From the entries below, gather each line containing the word "Verification".
Provided information START
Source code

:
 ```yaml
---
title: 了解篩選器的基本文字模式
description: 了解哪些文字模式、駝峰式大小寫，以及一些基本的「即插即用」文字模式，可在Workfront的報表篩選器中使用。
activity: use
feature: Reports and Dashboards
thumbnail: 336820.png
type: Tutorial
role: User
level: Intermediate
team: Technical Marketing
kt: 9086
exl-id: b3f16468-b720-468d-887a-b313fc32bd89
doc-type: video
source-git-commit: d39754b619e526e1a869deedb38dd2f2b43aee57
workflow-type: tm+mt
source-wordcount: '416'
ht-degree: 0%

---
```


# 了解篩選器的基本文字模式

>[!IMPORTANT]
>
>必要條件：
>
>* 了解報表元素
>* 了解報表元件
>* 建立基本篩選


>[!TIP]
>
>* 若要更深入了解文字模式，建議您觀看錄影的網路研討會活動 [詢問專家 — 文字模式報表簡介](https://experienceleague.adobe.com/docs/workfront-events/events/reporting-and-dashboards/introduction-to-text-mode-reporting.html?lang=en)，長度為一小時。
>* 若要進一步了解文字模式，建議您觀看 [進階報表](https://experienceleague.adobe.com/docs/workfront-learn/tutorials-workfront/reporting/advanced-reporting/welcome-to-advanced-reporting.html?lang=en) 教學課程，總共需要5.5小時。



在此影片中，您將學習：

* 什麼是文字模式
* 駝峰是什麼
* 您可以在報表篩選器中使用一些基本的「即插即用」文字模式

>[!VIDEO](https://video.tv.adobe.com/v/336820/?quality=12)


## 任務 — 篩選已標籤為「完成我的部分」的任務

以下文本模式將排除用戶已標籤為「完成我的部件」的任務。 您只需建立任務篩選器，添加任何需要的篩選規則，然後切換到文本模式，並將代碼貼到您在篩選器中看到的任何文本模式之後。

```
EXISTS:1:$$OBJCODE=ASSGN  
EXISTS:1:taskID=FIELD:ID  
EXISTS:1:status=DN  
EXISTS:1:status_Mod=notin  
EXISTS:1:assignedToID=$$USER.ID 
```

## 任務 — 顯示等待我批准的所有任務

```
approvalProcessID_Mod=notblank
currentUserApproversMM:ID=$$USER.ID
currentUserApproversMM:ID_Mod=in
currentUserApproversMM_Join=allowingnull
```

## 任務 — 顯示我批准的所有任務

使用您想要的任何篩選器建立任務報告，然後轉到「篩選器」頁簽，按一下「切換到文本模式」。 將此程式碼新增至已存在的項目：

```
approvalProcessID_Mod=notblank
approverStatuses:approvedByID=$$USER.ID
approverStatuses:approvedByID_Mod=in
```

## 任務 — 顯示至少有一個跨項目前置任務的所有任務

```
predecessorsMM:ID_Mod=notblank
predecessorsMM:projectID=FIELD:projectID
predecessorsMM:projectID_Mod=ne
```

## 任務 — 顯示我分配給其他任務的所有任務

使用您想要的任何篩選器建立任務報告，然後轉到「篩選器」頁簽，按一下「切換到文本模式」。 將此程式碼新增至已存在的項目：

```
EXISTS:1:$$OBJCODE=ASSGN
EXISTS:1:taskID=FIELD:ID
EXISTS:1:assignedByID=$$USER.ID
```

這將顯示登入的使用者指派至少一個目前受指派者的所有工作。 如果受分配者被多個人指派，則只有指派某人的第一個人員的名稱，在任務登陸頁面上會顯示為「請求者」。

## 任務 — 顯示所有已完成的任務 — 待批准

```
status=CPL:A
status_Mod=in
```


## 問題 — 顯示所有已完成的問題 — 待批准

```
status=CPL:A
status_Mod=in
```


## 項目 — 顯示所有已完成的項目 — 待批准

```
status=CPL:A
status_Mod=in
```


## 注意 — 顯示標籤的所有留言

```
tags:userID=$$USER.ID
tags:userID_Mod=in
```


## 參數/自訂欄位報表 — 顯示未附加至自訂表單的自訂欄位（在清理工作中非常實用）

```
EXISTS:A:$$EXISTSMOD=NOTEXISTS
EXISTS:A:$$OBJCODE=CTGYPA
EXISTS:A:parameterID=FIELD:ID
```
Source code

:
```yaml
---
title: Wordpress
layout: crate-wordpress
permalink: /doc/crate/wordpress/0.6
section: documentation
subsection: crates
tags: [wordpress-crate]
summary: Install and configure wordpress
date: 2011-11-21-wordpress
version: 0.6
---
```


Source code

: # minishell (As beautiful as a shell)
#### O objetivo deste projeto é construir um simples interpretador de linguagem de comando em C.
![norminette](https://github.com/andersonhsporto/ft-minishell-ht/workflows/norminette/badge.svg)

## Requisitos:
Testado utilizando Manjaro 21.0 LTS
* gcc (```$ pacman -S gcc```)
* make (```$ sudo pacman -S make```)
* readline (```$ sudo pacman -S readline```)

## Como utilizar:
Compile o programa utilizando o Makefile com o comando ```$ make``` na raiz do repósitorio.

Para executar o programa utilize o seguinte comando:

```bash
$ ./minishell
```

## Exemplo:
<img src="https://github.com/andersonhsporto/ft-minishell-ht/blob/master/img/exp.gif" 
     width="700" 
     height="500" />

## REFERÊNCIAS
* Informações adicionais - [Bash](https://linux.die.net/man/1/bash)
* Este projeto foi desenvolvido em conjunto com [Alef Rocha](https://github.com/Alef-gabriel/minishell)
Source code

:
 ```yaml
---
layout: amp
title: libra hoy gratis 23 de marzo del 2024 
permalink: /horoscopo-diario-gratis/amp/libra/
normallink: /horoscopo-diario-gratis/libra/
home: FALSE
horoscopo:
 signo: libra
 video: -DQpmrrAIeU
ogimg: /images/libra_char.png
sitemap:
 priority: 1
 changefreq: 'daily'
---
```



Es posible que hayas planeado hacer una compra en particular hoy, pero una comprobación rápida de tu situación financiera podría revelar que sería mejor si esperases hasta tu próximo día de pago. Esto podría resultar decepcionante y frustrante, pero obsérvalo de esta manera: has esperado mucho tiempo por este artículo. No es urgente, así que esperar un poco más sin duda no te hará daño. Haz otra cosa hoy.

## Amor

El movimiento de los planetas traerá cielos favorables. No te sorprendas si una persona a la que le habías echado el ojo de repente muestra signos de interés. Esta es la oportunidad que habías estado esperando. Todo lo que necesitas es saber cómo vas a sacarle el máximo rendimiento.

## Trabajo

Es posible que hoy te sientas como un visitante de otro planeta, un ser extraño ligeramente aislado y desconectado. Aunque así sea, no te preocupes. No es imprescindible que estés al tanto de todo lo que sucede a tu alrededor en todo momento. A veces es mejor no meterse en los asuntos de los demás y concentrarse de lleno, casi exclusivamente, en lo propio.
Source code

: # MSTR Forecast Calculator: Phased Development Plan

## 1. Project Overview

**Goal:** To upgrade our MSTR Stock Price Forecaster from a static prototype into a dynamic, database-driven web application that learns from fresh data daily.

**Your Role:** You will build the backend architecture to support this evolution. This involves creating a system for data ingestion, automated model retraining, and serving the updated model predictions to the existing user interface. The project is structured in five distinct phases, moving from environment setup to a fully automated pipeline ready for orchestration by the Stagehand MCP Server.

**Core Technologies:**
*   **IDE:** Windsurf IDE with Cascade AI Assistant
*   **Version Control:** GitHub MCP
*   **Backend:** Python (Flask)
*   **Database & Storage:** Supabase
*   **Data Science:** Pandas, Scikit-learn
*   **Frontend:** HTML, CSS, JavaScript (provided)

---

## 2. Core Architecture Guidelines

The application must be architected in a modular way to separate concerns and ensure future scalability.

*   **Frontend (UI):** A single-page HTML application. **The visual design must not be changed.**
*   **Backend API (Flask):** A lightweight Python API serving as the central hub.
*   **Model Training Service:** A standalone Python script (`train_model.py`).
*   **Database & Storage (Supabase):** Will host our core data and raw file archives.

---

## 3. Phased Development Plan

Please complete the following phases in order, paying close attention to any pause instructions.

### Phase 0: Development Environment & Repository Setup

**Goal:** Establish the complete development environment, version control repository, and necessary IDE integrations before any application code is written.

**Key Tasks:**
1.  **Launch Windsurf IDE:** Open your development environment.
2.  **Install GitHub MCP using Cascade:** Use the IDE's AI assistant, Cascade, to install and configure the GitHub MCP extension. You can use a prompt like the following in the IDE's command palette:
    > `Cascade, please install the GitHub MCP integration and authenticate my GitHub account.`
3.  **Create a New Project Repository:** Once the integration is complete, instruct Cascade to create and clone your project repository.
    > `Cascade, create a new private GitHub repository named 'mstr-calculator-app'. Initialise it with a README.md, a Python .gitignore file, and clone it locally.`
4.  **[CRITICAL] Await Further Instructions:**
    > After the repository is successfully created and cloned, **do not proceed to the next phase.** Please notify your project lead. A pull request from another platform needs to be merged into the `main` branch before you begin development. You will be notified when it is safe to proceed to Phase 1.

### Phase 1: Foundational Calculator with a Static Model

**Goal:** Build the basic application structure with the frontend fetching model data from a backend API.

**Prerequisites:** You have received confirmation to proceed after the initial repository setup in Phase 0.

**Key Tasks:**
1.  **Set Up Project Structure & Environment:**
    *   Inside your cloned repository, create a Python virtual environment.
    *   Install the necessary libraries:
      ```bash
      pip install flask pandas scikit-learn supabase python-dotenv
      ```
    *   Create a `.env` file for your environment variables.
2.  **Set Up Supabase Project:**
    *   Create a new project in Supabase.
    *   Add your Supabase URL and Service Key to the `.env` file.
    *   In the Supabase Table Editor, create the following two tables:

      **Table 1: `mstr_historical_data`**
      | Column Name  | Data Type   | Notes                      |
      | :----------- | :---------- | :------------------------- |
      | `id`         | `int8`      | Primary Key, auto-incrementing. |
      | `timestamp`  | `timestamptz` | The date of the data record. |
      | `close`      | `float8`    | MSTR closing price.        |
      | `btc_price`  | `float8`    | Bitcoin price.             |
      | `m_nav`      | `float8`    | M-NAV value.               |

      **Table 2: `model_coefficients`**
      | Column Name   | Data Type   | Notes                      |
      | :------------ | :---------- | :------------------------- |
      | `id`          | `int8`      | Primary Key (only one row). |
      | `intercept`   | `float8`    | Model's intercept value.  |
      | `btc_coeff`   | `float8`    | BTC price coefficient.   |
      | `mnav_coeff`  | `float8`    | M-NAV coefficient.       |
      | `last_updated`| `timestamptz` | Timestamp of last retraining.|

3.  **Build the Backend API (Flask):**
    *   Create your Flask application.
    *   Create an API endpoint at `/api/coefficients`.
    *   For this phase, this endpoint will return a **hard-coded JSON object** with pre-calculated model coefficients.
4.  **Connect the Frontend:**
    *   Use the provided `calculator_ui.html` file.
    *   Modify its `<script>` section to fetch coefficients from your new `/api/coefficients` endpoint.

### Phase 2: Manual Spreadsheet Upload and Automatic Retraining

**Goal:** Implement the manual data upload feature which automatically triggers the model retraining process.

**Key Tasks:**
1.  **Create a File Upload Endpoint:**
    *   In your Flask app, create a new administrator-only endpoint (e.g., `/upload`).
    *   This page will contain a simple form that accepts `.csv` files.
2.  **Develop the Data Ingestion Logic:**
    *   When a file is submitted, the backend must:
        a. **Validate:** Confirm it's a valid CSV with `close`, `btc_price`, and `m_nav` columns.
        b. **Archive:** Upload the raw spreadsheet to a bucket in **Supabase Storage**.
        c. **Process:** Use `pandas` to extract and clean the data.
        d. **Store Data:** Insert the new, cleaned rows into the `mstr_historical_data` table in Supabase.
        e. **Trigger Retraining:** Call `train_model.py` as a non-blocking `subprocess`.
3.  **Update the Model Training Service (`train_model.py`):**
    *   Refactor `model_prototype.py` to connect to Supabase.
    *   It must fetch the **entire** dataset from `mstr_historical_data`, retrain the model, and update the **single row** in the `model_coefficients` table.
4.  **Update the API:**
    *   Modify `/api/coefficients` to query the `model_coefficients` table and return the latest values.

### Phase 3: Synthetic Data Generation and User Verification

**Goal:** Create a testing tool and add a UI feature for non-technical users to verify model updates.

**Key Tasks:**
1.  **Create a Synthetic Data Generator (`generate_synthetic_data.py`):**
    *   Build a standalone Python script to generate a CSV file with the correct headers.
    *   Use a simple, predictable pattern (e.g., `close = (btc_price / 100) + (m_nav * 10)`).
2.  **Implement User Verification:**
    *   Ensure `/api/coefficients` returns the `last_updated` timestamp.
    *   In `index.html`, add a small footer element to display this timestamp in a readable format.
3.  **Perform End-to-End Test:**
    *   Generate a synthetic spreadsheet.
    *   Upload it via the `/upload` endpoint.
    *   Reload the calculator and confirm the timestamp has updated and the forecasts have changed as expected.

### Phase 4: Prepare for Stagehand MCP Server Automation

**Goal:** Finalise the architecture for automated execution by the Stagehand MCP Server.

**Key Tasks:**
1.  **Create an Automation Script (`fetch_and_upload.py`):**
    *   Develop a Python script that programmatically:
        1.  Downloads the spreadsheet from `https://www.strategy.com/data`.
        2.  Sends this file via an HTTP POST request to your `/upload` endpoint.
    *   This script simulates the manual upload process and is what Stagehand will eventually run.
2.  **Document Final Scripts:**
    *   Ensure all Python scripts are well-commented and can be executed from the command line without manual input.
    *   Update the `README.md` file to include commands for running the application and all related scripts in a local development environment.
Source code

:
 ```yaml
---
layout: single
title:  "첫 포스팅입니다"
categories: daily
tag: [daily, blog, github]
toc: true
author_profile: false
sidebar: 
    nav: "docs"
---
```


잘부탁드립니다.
Provided information END
_Problem solution_
### Phase 3: Synthetic Data Generation and User Verification
2.  **Implement User Verification:**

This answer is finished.